Когда-то, в рамках концепции догоняющего развития, сложилась модель своеобразного исторического посредничества, выполняемого наиболее развитыми странами - пионерами прогресса. Народы отставшие приобщаются к передовым достижениям не сразу и непосредственно, оставаясь один на один с новой техносферой, а посредством освоения опыта впереди идущих. В чем-то это воспроизводит латинский архетип иерархии ангельских чинов и человека, удостаивающегося встречи с Богом и спасения только через их посредничество.

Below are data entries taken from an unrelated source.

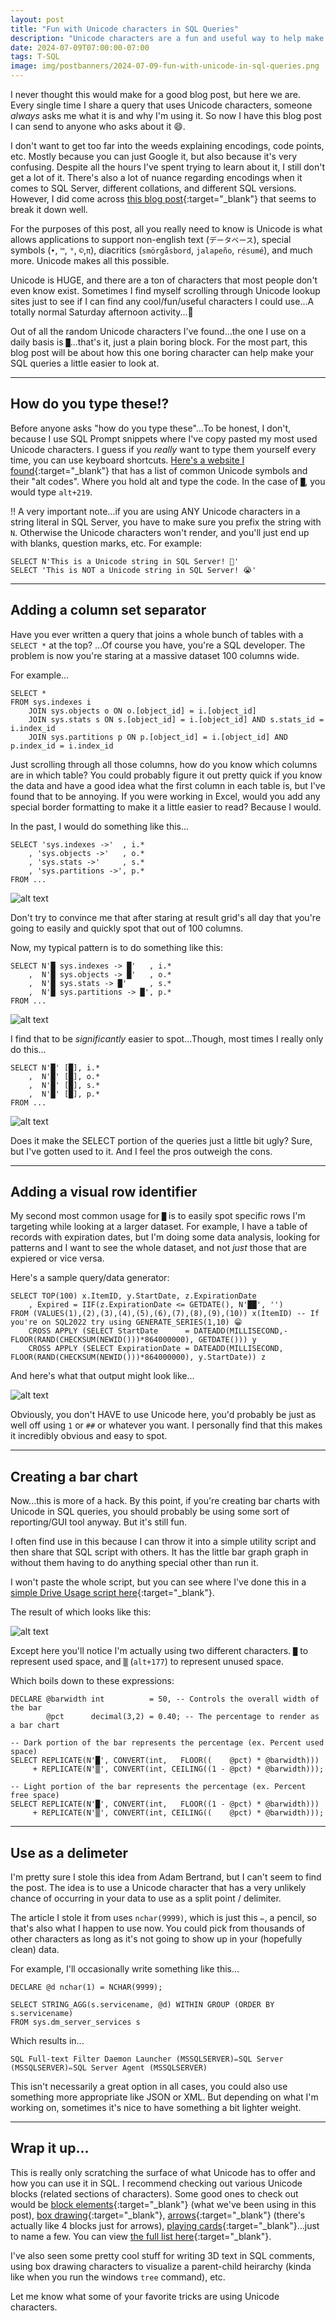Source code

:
 ```yaml
---
layout: post
title: "Fun with Unicode characters in SQL Queries"
description: "Unicode characters are a fun and useful way to help make your query results easier to read and even make some fun graphics."
date: 2024-07-09T07:00:00-07:00
tags: T-SQL
image: img/postbanners/2024-07-09-fun-with-unicode-in-sql-queries.png
---
```


I never thought this would make for a good blog post, but here we are. Every single time I share a query that uses Unicode characters, someone _always_ asks me what it is and why I'm using it. So now I have this blog post I can send to anyone who asks about it 😄.

I don't want to get too far into the weeds explaining encodings, code points, etc. Mostly because you can just Google it, but also because it's very confusing. Despite all the hours I've spent trying to learn about it, I still don't get a lot of it. There's also a lot of nuance regarding encodings when it comes to SQL Server, different collations, and different SQL versions. However, I did come across [this blog post](https://sqlrebel.org/2021/07/29/utf-16-and-utf-8-encoding-sql-server/){:target="_blank"} that seems to break it down well.

For the purposes of this post, all you really need to know is Unicode is what allows applications to support non-english text (`データベース`), special symbols (`•`, `™`, `°`, `©`,`π`), diacritics (`smörgåsbord`, `jalapeño`, `résumé`), and much more. Unicode makes all this possible.

Unicode is HUGE, and there are a ton of characters that most people don't even know exist. Sometimes I find myself scrolling through Unicode lookup sites just to see if I can find any cool/fun/useful characters I could use...A totally normal Saturday afternoon activity...👀

Out of all the random Unicode characters I've found...the one I use on a daily basis is `█`...that's it, just a plain boring block. For the most part, this blog post will be about how this one boring character can help make your SQL queries a little easier to look at.

----

## How do you type these!?

Before anyone asks "how do you type these"...To be honest, I don't, because I use SQL Prompt snippets where I've copy pasted my most used Unicode characters. I guess if you _really_ want to type them yourself every time, you can use keyboard shortcuts. [Here's a website I found](https://www.alt-codes.net/){:target="_blank"} that has a list of common Unicode symbols and their "alt codes". Where you hold alt and type the code. In the case of `█`, you would type `alt+219`.

‼ A very important note...if you are using ANY Unicode characters in a string literal in SQL Server, you have to make sure you prefix the string with `N`. Otherwise the Unicode characters won't render, and you'll just end up with blanks, question marks, etc. For example:

```tsql
SELECT N'This is a Unicode string in SQL Server! 🦄'
SELECT 'This is NOT a Unicode string in SQL Server! 😭'
```

----

## Adding a column set separator

Have you ever written a query that joins a whole bunch of tables with a `SELECT *` at the top? ...Of course you have, you're a SQL developer. The problem is now you're staring at a massive dataset 100 columns wide.

For example...

```tsql
SELECT *
FROM sys.indexes i
    JOIN sys.objects o ON o.[object_id] = i.[object_id]
    JOIN sys.stats s ON s.[object_id] = i.[object_id] AND s.stats_id = i.index_id
    JOIN sys.partitions p ON p.[object_id] = i.[object_id] AND p.index_id = i.index_id
```

Just scrolling through all those columns, how do you know which columns are in which table? You could probably figure it out pretty quick if you know the data and have a good idea what the first column in each table is, but I've found that to be annoying. If you were working in Excel, would you add any special border formatting to make it a little easier to read? Because I would.

In the past, I would do something like this...

```tsql
SELECT 'sys.indexes ->'  , i.*
    , 'sys.objects ->'   , o.*
    , 'sys.stats ->'     , s.*
    , 'sys.partitions ->', p.*
FROM ...
```

![alt text](/img/unicodequeries/20240708_155925.png)

Don't try to convince me that after staring at result grid's all day that you're going to easily and quickly spot that out of 100 columns.

Now, my typical pattern is to do something like this:

```tsql
SELECT N'█ sys.indexes -> █'   , i.*
    ,  N'█ sys.objects -> █'   , o.*
    ,  N'█ sys.stats -> █'     , s.*
    ,  N'█ sys.partitions -> █', p.*
FROM ...
```

![alt text](/img/unicodequeries/20240708_160956.png)

I find that to be _significantly_ easier to spot...Though, most times I really only do this...

```tsql
SELECT N'█' [█], i.*
    ,  N'█' [█], o.*
    ,  N'█' [█], s.*
    ,  N'█' [█], p.*
FROM ...
```

![alt text](/img/unicodequeries/20240708_161344.png)

Does it make the SELECT portion of the queries just a little bit ugly? Sure, but I've gotten used to it. And I feel the pros outweigh the cons.

----

## Adding a visual row identifier

My second most common usage for `█` is to easily spot specific rows I'm targeting while looking at a larger dataset. For example, I have a table of records with expiration dates, but I'm doing some data analysis, looking for patterns and I want to see the whole dataset, and not _just_ those that are expiered or vice versa.

Here's a sample query/data generator:

```tsql
SELECT TOP(100) x.ItemID, y.StartDate, z.ExpirationDate
    , Expired = IIF(z.ExpirationDate <= GETDATE(), N'██', '')
FROM (VALUES(1),(2),(3),(4),(5),(6),(7),(8),(9),(10)) x(ItemID) -- If you're on SQL2022 try using GENERATE_SERIES(1,10) 😁
    CROSS APPLY (SELECT StartDate      = DATEADD(MILLISECOND,-FLOOR(RAND(CHECKSUM(NEWID()))*864000000), GETDATE())) y
    CROSS APPLY (SELECT ExpirationDate = DATEADD(MILLISECOND, FLOOR(RAND(CHECKSUM(NEWID()))*864000000), y.StartDate)) z
```

And here's what that output might look like...

![alt text](/img/unicodequeries/20240708_164754.png)

Obviously, you don't HAVE to use Unicode here, you'd probably be just as well off using `1` or `##` or whatever you want. I personally find that this makes it incredibly obvious and easy to spot.

----

## Creating a bar chart

Now...this is more of a hack. By this point, if you're creating bar charts with Unicode in SQL queries, you should probably be using some sort of reporting/GUI tool anyway. But it's still fun.

I often find use in this because I can throw it into a simple utility script and then share that SQL script with others. It has the little bar graph graph in without them having to do anything special other than run it.

I won't paste the whole script, but you can see where I've done this in a [simple Drive Usage script here](https://github.com/chadbaldwin/SQL/blob/main/Scripts/Drive%20Usage.sql){:target="_blank"}.

The result of which looks like this:

![alt text](/img/unicodequeries/20240708_171010.png)

Except here you'll notice I'm actually using two different characters. `█` to represent used space, and `▒` (`alt+177`) to represent unused space.

Which boils down to these expressions:

```tsql
DECLARE @barwidth int          = 50, -- Controls the overall width of the bar
        @pct      decimal(3,2) = 0.40; -- The percentage to render as a bar chart

-- Dark portion of the bar represents the percentage (ex. Percent used space)
SELECT REPLICATE(N'█', CONVERT(int,   FLOOR((    @pct) * @barwidth)))
     + REPLICATE(N'▒', CONVERT(int, CEILING((1 - @pct) * @barwidth)));

-- Light portion of the bar represents the percentage (ex. Percent free space)
SELECT REPLICATE(N'█', CONVERT(int,   FLOOR((1 - @pct) * @barwidth)))
     + REPLICATE(N'▒', CONVERT(int, CEILING((    @pct) * @barwidth)));
```

----

## Use as a delimeter

I'm pretty sure I stole this idea from Adam Bertrand, but I can't seem to find the post. The idea is to use a Unicode character that has a very unlikely chance of occurring in your data to use as a split point / delimiter.

The article I stole it from uses `nchar(9999)`, which is just this `✏`, a pencil, so that's also what I happen to use now. You could pick from thousands of other characters as long as it's not going to show up in your (hopefully clean) data.

For example, I'll occasionally write something like this...

```tsql
DECLARE @d nchar(1) = NCHAR(9999);

SELECT STRING_AGG(s.servicename, @d) WITHIN GROUP (ORDER BY s.servicename)
FROM sys.dm_server_services s
```

Which results in...

```plaintext
SQL Full-text Filter Daemon Launcher (MSSQLSERVER)✏SQL Server (MSSQLSERVER)✏SQL Server Agent (MSSQLSERVER)
```

This isn't necessarily a great option in all cases, you could also use something more appropriate like JSON or XML. But depending on what I'm working on, sometimes it's nice to have something a bit lighter weight.

----

## Wrap it up...

This is really only scratching the surface of what Unicode has to offer and how you can use it in SQL. I recommend checking out various Unicode blocks (related sections of characters). Some good ones to check out would be [block elements](https://unicode-explorer.com/b/2580){:target="_blank"} (what we've been using in this post), [box drawing](https://unicode-explorer.com/b/2500){:target="_blank"}, [arrows](https://unicode-explorer.com/b/2190){:target="_blank"} (there's actually like 4 blocks just for arrows), [playing cards](https://unicode-explorer.com/b/1F0A0){:target="_blank"}...just to name a few. You can view [the full list here](https://unicode-explorer.com/blocks){:target="_blank"}.

I've also seen some pretty cool stuff for writing 3D text in SQL comments, using box drawing characters to visualize a parent-child heirarchy (kinda like when you run the windows `tree` command), etc.

Let me know what some of your favorite tricks are using Unicode characters.
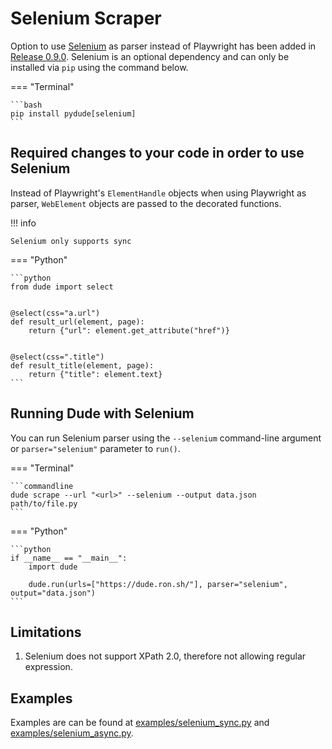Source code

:# Selenium Scraper

Option to use [Selenium](https://github.com/SeleniumHQ/Selenium) as parser instead of Playwright has been added in [Release 0.9.0](https://github.com/roniemartinez/dude/releases/tag/0.9.0).
Selenium is an optional dependency and can only be installed via `pip` using the command below.

=== "Terminal"

    ```bash
    pip install pydude[selenium]
    ```

## Required changes to your code in order to use Selenium

Instead of Playwright's `ElementHandle` objects when using Playwright as parser, `WebElement` objects are passed to the decorated functions.

!!! info

    Selenium only supports sync

=== "Python"

    ```python
    from dude import select


    @select(css="a.url")
    def result_url(element, page):
        return {"url": element.get_attribute("href")}
    
    
    @select(css=".title")
    def result_title(element, page):
        return {"title": element.text}
    ```

## Running Dude with Selenium 

You can run Selenium parser using the `--selenium` command-line argument or `parser="selenium"` parameter to `run()`.

=== "Terminal"

    ```commandline
    dude scrape --url "<url>" --selenium --output data.json path/to/file.py
    ```

=== "Python"

    ```python
    if __name__ == "__main__":
        import dude

        dude.run(urls=["https://dude.ron.sh/"], parser="selenium", output="data.json")
    ```

## Limitations

1. Selenium does not support XPath 2.0, therefore not allowing regular expression.

## Examples

Examples are can be found at [examples/selenium_sync.py](https://github.com/roniemartinez/dude/tree/master/examples/selenium_sync.py) and [examples/selenium_async.py](https://github.com/roniemartinez/dude/tree/master/examples/selenium_async.py).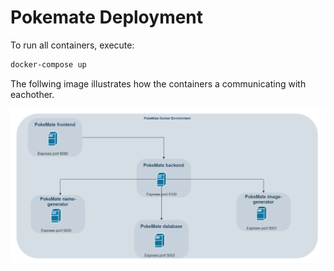 # Pokemate Deployment

To run all containers, execute:

```bash
docker-compose up
```

The follwing image illustrates how the containers a communicating with eachother.

![Image description](./overview.png)

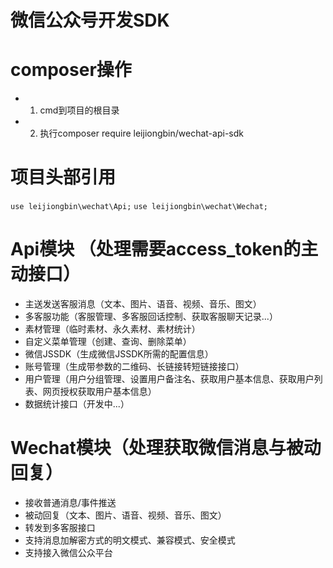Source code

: # 微信公众号开发SDK
# composer操作
- 1. cmd到项目的根目录
- 2. 执行composer require leijiongbin/wechat-api-sdk

# 项目头部引用
```use leijiongbin\wechat\Api;```
```use leijiongbin\wechat\Wechat;```

# Api模块 （处理需要access_token的主动接口）
- 主送发送客服消息（文本、图片、语音、视频、音乐、图文）
- 多客服功能（客服管理、多客服回话控制、获取客服聊天记录...）
- 素材管理（临时素材、永久素材、素材统计）
- 自定义菜单管理（创建、查询、删除菜单）
- 微信JSSDK（生成微信JSSDK所需的配置信息）
- 账号管理（生成带参数的二维码、长链接转短链接接口）
- 用户管理（用户分组管理、设置用户备注名、获取用户基本信息、获取用户列表、网页授权获取用户基本信息）
- 数据统计接口（开发中...）

# Wechat模块（处理获取微信消息与被动回复）
- 接收普通消息/事件推送
- 被动回复（文本、图片、语音、视频、音乐、图文）
- 转发到多客服接口
- 支持消息加解密方式的明文模式、兼容模式、安全模式
- 支持接入微信公众平台
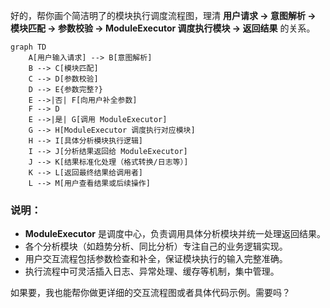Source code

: 好的，帮你画个简洁明了的模块执行调度流程图，理清 **用户请求 → 意图解析 → 模块匹配 → 参数校验 → ModuleExecutor 调度执行模块 → 返回结果** 的关系。

```mermaid
graph TD
    A[用户输入请求] --> B[意图解析]
    B --> C[模块匹配]
    C --> D[参数校验]
    D --> E{参数完整?}
    E -->|否| F[向用户补全参数]
    F --> D
    E -->|是| G[调用 ModuleExecutor]
    G --> H[ModuleExecutor 调度执行对应模块]
    H --> I[具体分析模块执行逻辑]
    I --> J[分析结果返回给 ModuleExecutor]
    J --> K[结果标准化处理（格式转换/日志等）]
    K --> L[返回最终结果给调用者]
    L --> M[用户查看结果或后续操作]
```

### 说明：

- **ModuleExecutor** 是调度中心，负责调用具体分析模块并统一处理返回结果。
- 各个分析模块（如趋势分析、同比分析）专注自己的业务逻辑实现。
- 用户交互流程包括参数检查和补全，保证模块执行的输入完整准确。
- 执行流程中可灵活插入日志、异常处理、缓存等机制，集中管理。

如果要，我也能帮你做更详细的交互流程图或者具体代码示例。需要吗？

Вспомним знаменитый спор св. Григория Паламы с Варлаамом. Последний утверждал в трактате 'Против мессалиан', что человек не может встретить Бога иначе как через посредничество ангела, 'ибо мы подначальны ангельской иерархии'. 'Что делаешь ты, о человек? - отвечает ему св. Григорий. Хочешь подчинить необходимости Владыку необходимостей, который устраняет их, когда хочет, а иногда совершенно их преображает?'21
И разве Моисею явился ангел, а не Сам Господь непосредственно? '...Когда явилась истина и закон Благодати - закон, по которому не ходатай, ниже ангел, но Сам Господь спасе нас (Ис. 63, 9) - и когда Сам Дух Божий наставил нас на всякую истину... неужели Он не соизволит сотворить Себе обиталище в человеке, явиться ему и говорить с ним без посредников...'22
Эта православная парадигма приобщения к Благодати без посредников побуждает нас говорить о двух типах онтологии. С одной стороны, мы имеем онтологию экономического, технического и политического мира, где действуют законы постепенности, временной иерархии раннего и позднего, менее и более развитого, с другой - онтологию морального и духовного мира, не знающего подобных иерархий и соответствующей им корреляции между технико-экономической развитостью и духовным совершенством.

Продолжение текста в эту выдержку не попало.